- Aim of the exercise
Give back exactly the lines of the data below, starting with the line that has "su lectura desde" and going on through the line that has "Los ataques de".

Dataset entries
──────────

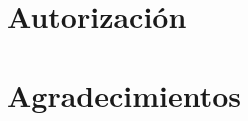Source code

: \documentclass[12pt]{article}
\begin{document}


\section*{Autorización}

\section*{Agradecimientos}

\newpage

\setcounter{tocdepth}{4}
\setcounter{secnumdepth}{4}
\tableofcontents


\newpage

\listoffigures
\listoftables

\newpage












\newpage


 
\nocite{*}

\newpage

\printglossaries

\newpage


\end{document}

──────────

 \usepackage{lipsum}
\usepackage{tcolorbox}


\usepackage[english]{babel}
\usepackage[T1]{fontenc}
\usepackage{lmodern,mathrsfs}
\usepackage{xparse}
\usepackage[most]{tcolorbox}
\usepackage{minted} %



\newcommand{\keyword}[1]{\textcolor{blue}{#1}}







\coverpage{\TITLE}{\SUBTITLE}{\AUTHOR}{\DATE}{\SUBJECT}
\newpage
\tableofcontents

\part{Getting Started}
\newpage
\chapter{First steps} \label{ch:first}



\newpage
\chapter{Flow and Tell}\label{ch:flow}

──────────

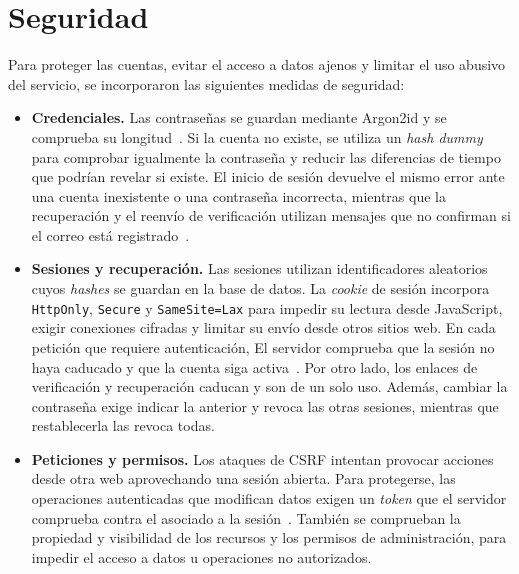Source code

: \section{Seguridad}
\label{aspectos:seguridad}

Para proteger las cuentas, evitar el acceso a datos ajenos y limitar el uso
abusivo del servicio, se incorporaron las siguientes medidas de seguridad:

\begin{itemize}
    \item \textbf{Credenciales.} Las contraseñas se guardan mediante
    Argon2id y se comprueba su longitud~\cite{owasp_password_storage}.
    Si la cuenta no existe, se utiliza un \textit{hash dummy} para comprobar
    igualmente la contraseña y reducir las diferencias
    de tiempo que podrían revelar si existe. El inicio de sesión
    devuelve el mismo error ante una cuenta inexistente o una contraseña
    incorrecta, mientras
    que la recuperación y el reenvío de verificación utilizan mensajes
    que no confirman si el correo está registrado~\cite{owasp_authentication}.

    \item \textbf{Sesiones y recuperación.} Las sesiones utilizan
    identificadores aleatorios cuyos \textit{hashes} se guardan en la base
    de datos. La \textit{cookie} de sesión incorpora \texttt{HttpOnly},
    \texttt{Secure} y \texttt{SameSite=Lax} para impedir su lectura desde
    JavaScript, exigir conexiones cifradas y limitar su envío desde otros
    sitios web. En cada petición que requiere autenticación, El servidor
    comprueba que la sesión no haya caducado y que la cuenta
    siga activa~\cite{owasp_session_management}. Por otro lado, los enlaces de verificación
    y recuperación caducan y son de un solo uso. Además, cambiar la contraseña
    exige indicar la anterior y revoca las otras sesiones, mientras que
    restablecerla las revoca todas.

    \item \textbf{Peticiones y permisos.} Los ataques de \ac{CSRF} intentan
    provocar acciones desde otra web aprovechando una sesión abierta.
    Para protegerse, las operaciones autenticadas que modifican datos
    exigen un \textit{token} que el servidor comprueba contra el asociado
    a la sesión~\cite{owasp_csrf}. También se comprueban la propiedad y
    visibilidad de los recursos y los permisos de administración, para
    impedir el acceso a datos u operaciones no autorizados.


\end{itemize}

──────────

- Answer space
    \texttt{Secure} y \texttt{SameSite=Lax} para impedir su lectura desde
    JavaScript, exigir conexiones cifradas y limitar su envío desde otros
    sitios web. En cada petición que requiere autenticación, El servidor
    comprueba que la sesión no haya caducado y que la cuenta
    siga activa~\cite{owasp_session_management}. Por otro lado, los enlaces de verificación
    y recuperación caducan y son de un solo uso. Además, cambiar la contraseña
    exige indicar la anterior y revoca las otras sesiones, mientras que
    restablecerla las revoca todas.

    \item \textbf{Peticiones y permisos.} Los ataques de \ac{CSRF} intentan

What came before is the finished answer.